The question arises in this manner:

In June, 1955, subsequent to the filing of this appeal, Myrtle filed a petition in the probate court in which she alleged that under paragraph 1 of decedent's will she was devised a life estate in the described 80-acre tract, and that by virtue of such provision she was entitled to proceeds of crops grown on the tract during the 1953 and 1954 crop years. Following a hearing thereon the executor was directed to pay over these funds to Myrtle. This ruling was appealed to the district court, and after a full hearing the ruling of the probate court was, on March 3, 1956, sustained and affirmed.

This court is reluctant to deny litigants their right to a review of questions on the merits, but, nevertheless, the rule is firmly established that anything that savors of acquiescence in a judgment cuts off the right of appellate review thereof.

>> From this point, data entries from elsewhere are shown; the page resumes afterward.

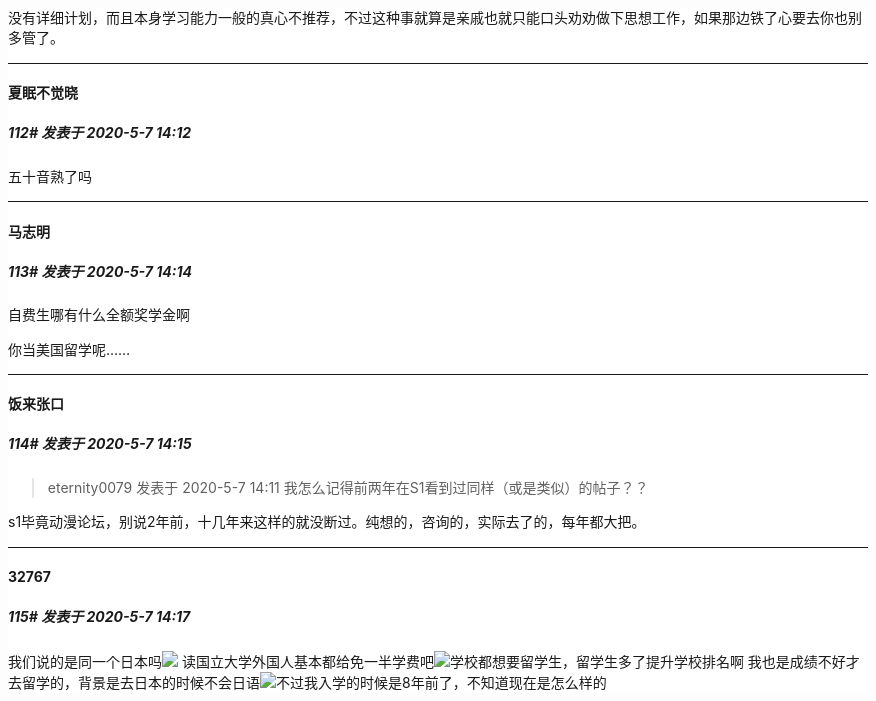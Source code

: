 
没有详细计划，而且本身学习能力一般的真心不推荐，不过这种事就算是亲戚也就只能口头劝劝做下思想工作，如果那边铁了心要去你也别多管了。








-----

####  夏眠不觉晓  
##### 112#       发表于 2020-5-7 14:12




五十音熟了吗







-----

####  马志明  
##### 113#       发表于 2020-5-7 14:14




自费生哪有什么全额奖学金啊

你当美国留学呢……







-----

####  饭来张口  
##### 114#       发表于 2020-5-7 14:15



<blockquote>eternity0079 发表于 2020-5-7 14:11
我怎么记得前两年在S1看到过同样（或是类似）的帖子？？</blockquote>
s1毕竟动漫论坛，别说2年前，十几年来这样的就没断过。纯想的，咨询的，实际去了的，每年都大把。







-----

####  32767  
##### 115#       发表于 2020-5-7 14:17




我们说的是同一个日本吗<img src="https://static.saraba1st.com/image/smiley/face2017/024.png" referrerpolicy="no-referrer">
读国立大学外国人基本都给免一半学费吧<img src="https://static.saraba1st.com/image/smiley/face2017/024.png" referrerpolicy="no-referrer">学校都想要留学生，留学生多了提升学校排名啊
我也是成绩不好才去留学的，背景是去日本的时候不会日语<img src="https://static.saraba1st.com/image/smiley/face2017/002.png" referrerpolicy="no-referrer">不过我入学的时候是8年前了，不知道现在是怎么样的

A few of our decisions in which the rule has been adhered to are: Mann v. Mann, 140 Kan. 538, 38 P.2d 147; Anderson v. Carder, 159 Kan. 1, 150 P.2d 754; Sisk v. Edmonston, 163 Kan. 394, 182 P.2d 891, and Rose v. Helstrom, 177 Kan. 209, 277 P.2d 633.

The effect of the judgment from which this appeal was taken is to uphold the will and codicil in their entirety. While there are several facets of the appeal, the substance of it, and the actual relief sought, is to set aside the will and codicil. Myrtle's petition to receive crop rentals from the 80-acre tract is predicated and based upon the mentioned provision in the will, whereas the validity of that instrument is challenged in this very appeal. In other words, she sought and received benefits under the will and, at the same time, is attacking the entire instrument. In so doing she is in effect recognizing the validity of the court's judgment upholding the will, and, on the other hand, is seeking to overthrow it. The positions are inconsistent, and her subsequent action in practical effect amounts to an acquiescence in the very judgment from which she is appealing.

Under the circumstances the appeal must be and is therefore dismissed.